Work task:
In the records below, find every line that contains "Benjamin" and list it.

Saved data entries:
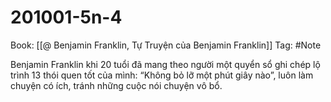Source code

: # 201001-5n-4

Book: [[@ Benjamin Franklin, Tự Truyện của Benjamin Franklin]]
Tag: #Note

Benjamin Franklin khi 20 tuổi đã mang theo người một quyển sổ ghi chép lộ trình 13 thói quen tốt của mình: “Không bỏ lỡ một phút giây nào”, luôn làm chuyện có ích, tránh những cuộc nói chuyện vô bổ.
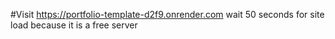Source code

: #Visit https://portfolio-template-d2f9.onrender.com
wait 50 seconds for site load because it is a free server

==

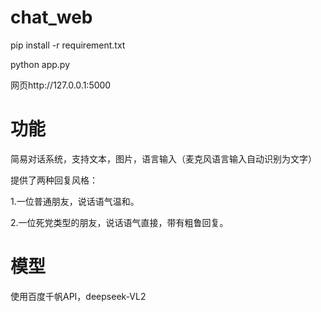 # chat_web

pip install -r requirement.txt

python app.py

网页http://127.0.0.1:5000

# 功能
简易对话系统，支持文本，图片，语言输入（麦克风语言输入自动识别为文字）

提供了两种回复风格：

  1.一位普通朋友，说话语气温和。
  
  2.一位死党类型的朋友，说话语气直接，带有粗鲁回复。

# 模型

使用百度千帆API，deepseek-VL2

==

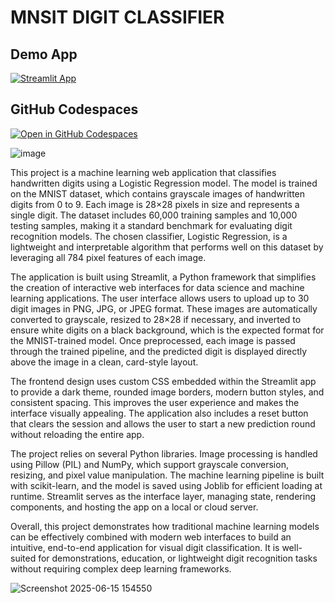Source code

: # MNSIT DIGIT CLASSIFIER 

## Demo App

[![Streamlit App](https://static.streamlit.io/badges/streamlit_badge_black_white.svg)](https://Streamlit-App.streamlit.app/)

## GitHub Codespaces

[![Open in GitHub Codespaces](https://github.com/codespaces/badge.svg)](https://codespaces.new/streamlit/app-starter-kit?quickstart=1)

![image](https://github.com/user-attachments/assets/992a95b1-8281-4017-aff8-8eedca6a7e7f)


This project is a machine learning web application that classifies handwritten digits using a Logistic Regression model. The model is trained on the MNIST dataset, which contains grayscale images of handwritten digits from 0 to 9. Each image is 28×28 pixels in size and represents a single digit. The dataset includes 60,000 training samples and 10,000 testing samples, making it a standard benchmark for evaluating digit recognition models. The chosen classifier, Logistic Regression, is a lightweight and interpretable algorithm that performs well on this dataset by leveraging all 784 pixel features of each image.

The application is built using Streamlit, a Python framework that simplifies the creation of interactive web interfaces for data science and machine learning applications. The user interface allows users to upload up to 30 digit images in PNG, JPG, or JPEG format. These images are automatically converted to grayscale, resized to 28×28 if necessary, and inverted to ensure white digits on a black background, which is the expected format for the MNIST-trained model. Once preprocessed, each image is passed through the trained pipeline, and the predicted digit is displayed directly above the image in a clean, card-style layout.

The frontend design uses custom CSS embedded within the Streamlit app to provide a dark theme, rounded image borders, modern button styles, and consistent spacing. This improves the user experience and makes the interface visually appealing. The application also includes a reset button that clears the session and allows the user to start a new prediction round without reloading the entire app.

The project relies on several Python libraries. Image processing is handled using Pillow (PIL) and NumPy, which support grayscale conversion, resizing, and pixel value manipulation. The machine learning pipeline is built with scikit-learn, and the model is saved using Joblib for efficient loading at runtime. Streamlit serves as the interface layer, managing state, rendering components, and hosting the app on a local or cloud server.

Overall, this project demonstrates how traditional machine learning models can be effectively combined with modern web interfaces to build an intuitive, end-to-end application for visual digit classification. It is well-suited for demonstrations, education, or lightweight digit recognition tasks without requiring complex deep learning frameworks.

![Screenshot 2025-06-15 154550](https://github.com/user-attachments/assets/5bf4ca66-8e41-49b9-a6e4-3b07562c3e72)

Response area:
Book: [[@ Benjamin Franklin, Tự Truyện của Benjamin Franklin]]
Benjamin Franklin khi 20 tuổi đã mang theo người một quyển sổ ghi chép lộ trình 13 thói quen tốt của mình: “Không bỏ lỡ một phút giây nào”, luôn làm chuyện có ích, tránh những cuộc nói chuyện vô bổ.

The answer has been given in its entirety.